With resources created for care partners like our Caring and Coping educational book and Caregiver Summit videos, the Parkinson’s Foundation is here for caregivers. This November, for National Caregiving Month, we are asking our PD community to share their caregiving #KeyToPD. These care partners tell us their #Keys:
“I use a black container to put my husband's medications in when I get them ready for him to take. I used to use the clear or white plastic cups, but since most of his pills are white or light colored it was sometimes difficult for him to see them. Then I found some black sauce cups from an Italian restaurant and he can now see the pills much better.”
– Susan W.
“Being a caregiver is probably the most difficult job you’re ever going to have. The only way you can do it is to take care of yourself. You cannot say, ‘I don’t have time for me.’ The person you’re taking care of wants the best for you because you’re giving the best to them. Don’t be a martyr. It’s okay to take care of yourself.”
“Planning. I am the live-in caregiver for my mom with PD. I set aside a few hours one day a month to set up her pills in four, seven-day containers. That way in case something comes up, at least we have her pills ready. Also, I set alarm timers in both our phones for her pill times. Such a big help!”
– Megan F.
“A ‘couch cane.’ This allowed my mother more independence for a while longer. She could get herself up from her couch using the couch cane. Her walker was right next to it, so once she arose, she could use the walker to move to the bathroom on her own.”
– Jean B.
"When you go to the support groups, when you go to the meetings, you meet other people with the same problems, the same difficulties. It’s a wonderful way to communicate, understand what you’re up against and get advice from other people. As you get together you start talking, you start confiding, and you find that you get people that are very willing to listen. That’s very important to me.”

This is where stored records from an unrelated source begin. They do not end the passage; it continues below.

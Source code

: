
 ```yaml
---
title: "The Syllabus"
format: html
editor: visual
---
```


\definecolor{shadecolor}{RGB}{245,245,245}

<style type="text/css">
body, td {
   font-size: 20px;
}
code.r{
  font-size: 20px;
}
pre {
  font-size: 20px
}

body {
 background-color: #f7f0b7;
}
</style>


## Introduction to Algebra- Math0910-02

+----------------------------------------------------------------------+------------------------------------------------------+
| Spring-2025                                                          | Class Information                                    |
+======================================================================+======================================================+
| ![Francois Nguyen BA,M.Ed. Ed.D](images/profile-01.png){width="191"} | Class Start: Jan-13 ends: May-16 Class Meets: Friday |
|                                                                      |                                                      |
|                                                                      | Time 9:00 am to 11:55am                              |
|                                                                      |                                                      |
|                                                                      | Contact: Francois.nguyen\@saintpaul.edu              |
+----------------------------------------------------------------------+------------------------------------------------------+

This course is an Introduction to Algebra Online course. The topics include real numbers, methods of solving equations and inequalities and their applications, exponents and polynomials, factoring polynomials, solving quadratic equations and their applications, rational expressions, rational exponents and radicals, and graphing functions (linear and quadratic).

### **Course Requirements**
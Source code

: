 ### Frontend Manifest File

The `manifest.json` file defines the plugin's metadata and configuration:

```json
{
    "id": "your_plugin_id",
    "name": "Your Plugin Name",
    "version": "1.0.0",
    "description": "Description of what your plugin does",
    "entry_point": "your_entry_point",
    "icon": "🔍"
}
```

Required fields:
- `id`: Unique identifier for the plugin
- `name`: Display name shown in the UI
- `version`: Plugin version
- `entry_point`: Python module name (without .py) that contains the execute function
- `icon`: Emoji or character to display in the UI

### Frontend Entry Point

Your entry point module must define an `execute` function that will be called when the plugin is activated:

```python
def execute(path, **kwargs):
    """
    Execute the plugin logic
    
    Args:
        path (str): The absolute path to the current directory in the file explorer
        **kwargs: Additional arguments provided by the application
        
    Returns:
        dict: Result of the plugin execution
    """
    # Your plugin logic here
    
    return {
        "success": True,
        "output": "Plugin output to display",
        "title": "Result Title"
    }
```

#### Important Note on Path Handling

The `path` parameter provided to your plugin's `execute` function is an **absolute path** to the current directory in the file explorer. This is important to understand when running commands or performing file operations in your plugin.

“We used to carry 2-ounce slices of cheese and 1.92-ounce single-size candy bars. Whenever my wife's dyskinesia got bad, she would eat one or two slices of cheese and the protein would counteract the excessive Sinemet causing the dyskinesia. Whenever her feet froze to the pavement, she would pop a chocolate bar and that would unfreeze her.”
– George A.
“Even as life changes, never stop striving to increase the qualities of your life together.”
The Parkinson’s Foundation does not endorse products mentioned in this article.